La primera escuela

Crítica

Público recomendado: +7

La primera escuela, noveno largometraje como director de Éric Besnard, es una película que a nivel específicamente cinematográfico no es destacable en ningún aspecto, pero que temáticamente merece ser analizada porque aborda una cuestión esencial: la relación entre el poder político (en este caso ejercido a partir de la forma moderna del estado-nación) y la educación, por lo que considero un deber centrarme en lo temático y no en lo formal.

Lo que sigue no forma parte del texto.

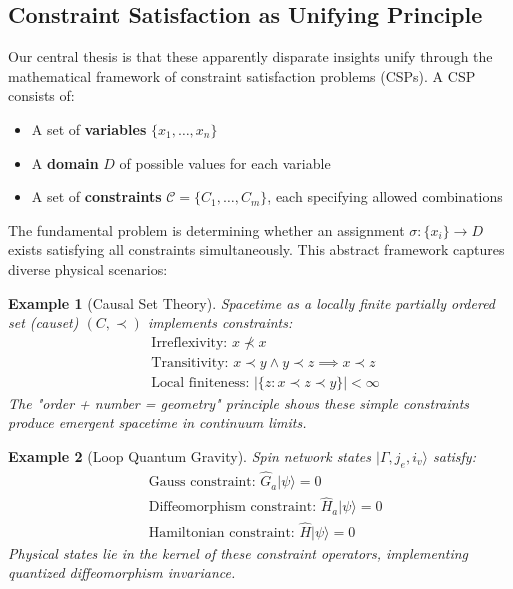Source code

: \documentclass[11pt,a4paper]{article}
\newtheorem{example}{Example}[section]
\theoremstyle{remark}
\theoremstyle{definition}
\begin{document}
\subsection{Constraint Satisfaction as Unifying Principle}

Our central thesis is that these apparently disparate insights unify through the mathematical framework of constraint satisfaction problems (CSPs). A CSP consists of:
\begin{itemize}
\item A set of \textbf{variables} $\{x_1, \ldots, x_n\}$
\item A \textbf{domain} $D$ of possible values for each variable
\item A set of \textbf{constraints} $\mathcal{C} = \{C_1, \ldots, C_m\}$, each specifying allowed combinations
\end{itemize}

The fundamental problem is determining whether an assignment $\sigma: \{x_i\} \to D$ exists satisfying all constraints simultaneously. This abstract framework captures diverse physical scenarios:

\begin{example}[Causal Set Theory]
Spacetime as a locally finite partially ordered set (causet) $(C, \prec)$ implements constraints:
\begin{align}
&\text{Irreflexivity: } x \not\prec x \\
&\text{Transitivity: } x \prec y \wedge y \prec z \implies x \prec z \\
&\text{Local finiteness: } |\{z : x \prec z \prec y\}| < \infty
\end{align}
The "order + number = geometry" principle shows these simple constraints produce emergent spacetime in continuum limits.
\end{example}

\begin{example}[Loop Quantum Gravity]
Spin network states $|\Gamma, j_e, i_v\rangle$ satisfy:
\begin{align}
&\text{Gauss constraint: } \hat{G}_a |\psi\rangle = 0 \\
&\text{Diffeomorphism constraint: } \hat{H}_a |\psi\rangle = 0 \\
&\text{Hamiltonian constraint: } \hat{H} |\psi\rangle = 0
\end{align}
Physical states lie in the kernel of these constraint operators, implementing quantized diffeomorphism invariance.
\end{example}
\end{document}
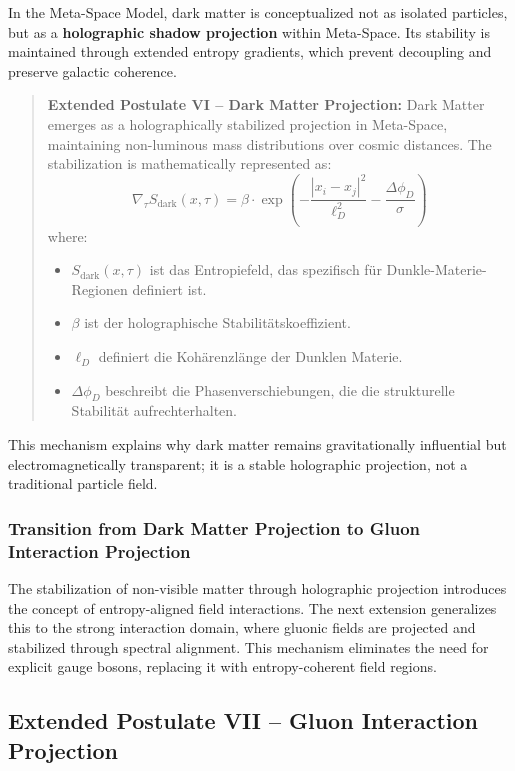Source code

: \documentclass[10.5pt,a4paper]{article}
\begin{document}
In the Meta-Space Model, dark matter is conceptualized not as isolated particles, but as a \textbf{holographic 
shadow projection} within Meta-Space. Its stability is maintained through extended entropy gradients, 
which prevent decoupling and preserve galactic coherence.

\begin{quote}
\textbf{Extended Postulate VI – Dark Matter Projection:}  
Dark Matter emerges as a holographically stabilized projection in Meta-Space, maintaining non-luminous mass distributions 
over cosmic distances. The stabilization is mathematically represented as:
\[
\nabla_\tau S_{\text{dark}}(x, \tau) = \beta \cdot \exp\left(-\frac{|x_i - x_j|^2}{\ell_D^2} - \frac{\Delta \phi_D}{\sigma}\right)
\]
where:
\begin{itemize}
  \item \( S_{\text{dark}}(x, \tau) \) ist das Entropiefeld, das spezifisch für Dunkle-Materie-Regionen definiert ist.
  \item \( \beta \) ist der holographische Stabilitätskoeffizient.
  \item \( \ell_D \) definiert die Kohärenzlänge der Dunklen Materie.
  \item \( \Delta \phi_D \) beschreibt die Phasenverschiebungen, die die strukturelle Stabilität aufrechterhalten.
\end{itemize}
\end{quote}

This mechanism explains why dark matter remains gravitationally influential but electromagnetically transparent; 
it is a stable holographic projection, not a traditional particle field.

\subsubsection*{Transition from Dark Matter Projection to Gluon Interaction Projection}

The stabilization of non-visible matter through holographic projection introduces the concept of entropy-aligned 
field interactions. The next extension generalizes this to the strong interaction domain, where gluonic fields 
are projected and stabilized through spectral alignment. This mechanism eliminates the need for explicit gauge 
bosons, replacing it with entropy-coherent field regions.

\subsection{Extended Postulate VII – Gluon Interaction Projection}
\end{document}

La película cuenta la historia de Louise Violet (título original de la película y personaje ficticio interpretado por Alexandra Lamy), una maestra parisina que en 1889 -primer centenario de la Revolución- es enviada por la tercera República a un pueblo francés para fundar una escuela según los principios instaurados por las leyes de Jules Ferry (1881-2), al que, por cierto, no era difícil ver en la prensa de la época caricaturizado comiéndose sacerdotes y la “ley Goblet” (1886), que prohíbe a los religiosos impartir clases en centros públicos.

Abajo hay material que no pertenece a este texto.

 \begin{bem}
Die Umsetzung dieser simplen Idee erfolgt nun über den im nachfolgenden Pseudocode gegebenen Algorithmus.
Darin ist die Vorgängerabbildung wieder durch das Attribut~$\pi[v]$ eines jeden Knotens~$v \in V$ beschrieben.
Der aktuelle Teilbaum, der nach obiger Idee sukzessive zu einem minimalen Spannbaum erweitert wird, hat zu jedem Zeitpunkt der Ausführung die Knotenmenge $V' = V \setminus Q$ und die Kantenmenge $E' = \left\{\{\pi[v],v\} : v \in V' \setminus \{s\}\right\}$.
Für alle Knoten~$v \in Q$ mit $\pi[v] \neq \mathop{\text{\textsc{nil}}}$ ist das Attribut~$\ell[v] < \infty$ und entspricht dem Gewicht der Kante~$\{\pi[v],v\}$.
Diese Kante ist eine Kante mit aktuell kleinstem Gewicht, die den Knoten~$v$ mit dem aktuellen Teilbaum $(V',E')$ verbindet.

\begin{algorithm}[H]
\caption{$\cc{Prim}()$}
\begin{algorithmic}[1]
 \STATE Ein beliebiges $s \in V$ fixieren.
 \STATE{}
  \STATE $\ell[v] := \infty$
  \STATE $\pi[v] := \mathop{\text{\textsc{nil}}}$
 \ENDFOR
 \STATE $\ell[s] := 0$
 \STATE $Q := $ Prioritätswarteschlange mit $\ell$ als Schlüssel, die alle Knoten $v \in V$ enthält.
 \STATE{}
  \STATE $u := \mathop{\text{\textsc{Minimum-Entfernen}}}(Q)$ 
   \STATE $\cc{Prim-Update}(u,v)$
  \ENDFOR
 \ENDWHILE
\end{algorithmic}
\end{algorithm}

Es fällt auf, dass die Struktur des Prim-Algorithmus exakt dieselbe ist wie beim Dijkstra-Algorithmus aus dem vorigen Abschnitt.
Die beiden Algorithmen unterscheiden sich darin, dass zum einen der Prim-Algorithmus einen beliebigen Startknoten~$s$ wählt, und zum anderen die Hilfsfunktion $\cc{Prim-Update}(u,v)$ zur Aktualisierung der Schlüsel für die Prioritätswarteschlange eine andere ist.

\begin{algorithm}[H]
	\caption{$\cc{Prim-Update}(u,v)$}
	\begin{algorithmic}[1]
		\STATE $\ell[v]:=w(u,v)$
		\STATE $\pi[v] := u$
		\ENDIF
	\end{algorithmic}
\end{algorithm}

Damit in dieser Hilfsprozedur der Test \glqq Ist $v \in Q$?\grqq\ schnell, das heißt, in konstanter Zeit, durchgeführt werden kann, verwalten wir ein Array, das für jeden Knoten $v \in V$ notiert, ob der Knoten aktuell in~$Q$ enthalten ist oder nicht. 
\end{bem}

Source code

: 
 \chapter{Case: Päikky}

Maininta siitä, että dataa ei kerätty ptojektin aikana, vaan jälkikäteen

Estos principios son claros: escuela “gratuita” -esto es sufragada con fondos públicos-, obligatoria -de los 6 a los 13 años- y laica.

Los principios republicanos, pretendidamente unificadores en su supuesta universalidad, estatalistas y centralizadores, chocan con el ethos de la comunidad rural, que recibe a la maestra parisina con suspicacia y acritud.

La maestra recibe la ayuda de un analfabeto alcalde que, más que convencido de la utilidad social de la escuela, desea que Louise ocupe el lugar de la mujer que lo abandonó, hasta tal punto que soborna a los habitantes del municipio para que voten a favor de la escuela.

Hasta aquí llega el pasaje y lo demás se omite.